Well, the decision to hold direct U.S.-Taliban talks and not insist to the Taliban that the Afghan government be there, which is what the U.S. was doing in previous years (the Taliban did not want the Afghan government at the table, said they were illegitimate) — and the U.S. had respected that for many, many years — the decision was made in 2018 by the Trump administration to allow the U.S. to engage directly with the Taliban. The U.S. felt that its hands would forever be tied and it would not be able to reach any kind of political accommodation, without being able to engage directly with the Taliban. The idea was always that eventually the Afghan government would be brought into those talks. And I think there also was an expectation that the U.S. would represent Afghan interests. But unfortunately this is not what happened. What we saw was a consistent undermining of the Afghan government.
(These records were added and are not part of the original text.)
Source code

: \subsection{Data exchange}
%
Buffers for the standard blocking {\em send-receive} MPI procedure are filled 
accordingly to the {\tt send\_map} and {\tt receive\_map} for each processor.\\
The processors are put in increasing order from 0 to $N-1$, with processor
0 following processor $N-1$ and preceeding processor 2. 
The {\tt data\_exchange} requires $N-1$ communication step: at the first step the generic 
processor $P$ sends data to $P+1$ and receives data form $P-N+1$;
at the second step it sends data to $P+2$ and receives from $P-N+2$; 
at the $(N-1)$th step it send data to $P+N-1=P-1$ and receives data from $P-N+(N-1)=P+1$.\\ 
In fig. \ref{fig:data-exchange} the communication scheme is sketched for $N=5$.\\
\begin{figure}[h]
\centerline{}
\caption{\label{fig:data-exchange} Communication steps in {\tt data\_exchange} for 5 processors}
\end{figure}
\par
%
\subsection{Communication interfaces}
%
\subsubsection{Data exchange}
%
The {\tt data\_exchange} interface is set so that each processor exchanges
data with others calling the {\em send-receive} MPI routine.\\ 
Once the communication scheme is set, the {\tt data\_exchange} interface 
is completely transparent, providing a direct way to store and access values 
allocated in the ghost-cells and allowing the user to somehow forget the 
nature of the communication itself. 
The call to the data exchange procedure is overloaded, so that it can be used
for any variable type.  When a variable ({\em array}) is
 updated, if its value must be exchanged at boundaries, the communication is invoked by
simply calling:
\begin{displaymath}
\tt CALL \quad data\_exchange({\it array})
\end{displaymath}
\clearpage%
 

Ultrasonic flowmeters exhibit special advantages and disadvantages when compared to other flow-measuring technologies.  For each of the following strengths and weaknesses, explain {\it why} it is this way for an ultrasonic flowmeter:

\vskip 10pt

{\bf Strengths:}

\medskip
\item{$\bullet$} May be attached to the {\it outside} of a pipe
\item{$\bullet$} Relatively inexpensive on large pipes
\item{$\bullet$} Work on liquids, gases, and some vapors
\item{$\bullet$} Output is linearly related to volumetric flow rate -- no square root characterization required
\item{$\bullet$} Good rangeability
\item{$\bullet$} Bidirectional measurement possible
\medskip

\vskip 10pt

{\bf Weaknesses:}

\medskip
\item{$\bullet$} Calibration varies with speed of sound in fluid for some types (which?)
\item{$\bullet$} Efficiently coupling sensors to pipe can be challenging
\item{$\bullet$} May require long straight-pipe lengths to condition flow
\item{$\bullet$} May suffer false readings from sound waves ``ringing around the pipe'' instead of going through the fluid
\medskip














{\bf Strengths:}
It was easier to extract concessions from the Afghan government and give concessions to the Taliban. Unfortunately, there was not a balanced handling of that process, it wasn’t a ‘peace process’. We didn’t get the Taliban actually breaking from al-Qaeda. The only thing the U.S. got out of the Doha Agreement was the fact that Taliban did not shoot at U.S. forces as they were departing the country. So it really should be [called] the Doha Withdrawal Agreement, not the Peace Agreement.
Officials in the Biden administration have said alternatives to the way in which the exit was actually conducted would have come with their own human costs borne largely in these counterfactual situations by American soldiers and their families. What would you have suggested, in terms of an exit?
I personally think that the U.S. could have kept a limited presence. There are some 3,500 troops when Biden took office in January, along with the 7,000 to 8,000 NATO troops. And I think that there are ways to protect those forces. When I engaged with senior military leadership before the decision was made to go to zero, they had assured me that there were capabilities, there were ways to protect U.S. forces, and also to respond. It’s not as if the U.S. were sitting ducks — we had ways to respond to the Taliban. So, that would not have been a solution that would defeat the Taliban, it would have largely been a holding position just a way for the U.S. to continue to protect its counterterrorism interests, and give the government, an opportunity to perhaps negotiate a better deal with the Taliban… I think the thinking behind keeping a small CT (counterterrorism) presence there, while not solving the problem completely, it would have at least protected fundamental U.S. national, counterterrorism interests.
Speaking of safe havens for terrorists, what’s unfolding in Afghanistan is a gift of sorts to Pakistan, and PM Imran Khan has not hidden his appreciation for the turn of events. How do you think this is going to impact America’s relationship with Pakistan?
Like I said earlier, it’s a fundamental failure of U.S. policy that across four administrations, we were not able to deal with the Taliban sanctuary inside Pakistan. The Trump administration had cut security assistance to Pakistan… at least we didn’t have U.S. taxpayer money funding a military that was supporting our enemies. I don’t foresee any reinvigoration of the relationship or any great efforts made to try to re-establish an alliance with Pakistan. I don’t see the relationship plummeting, either. I think it will just probably remain rather stagnant over next several years.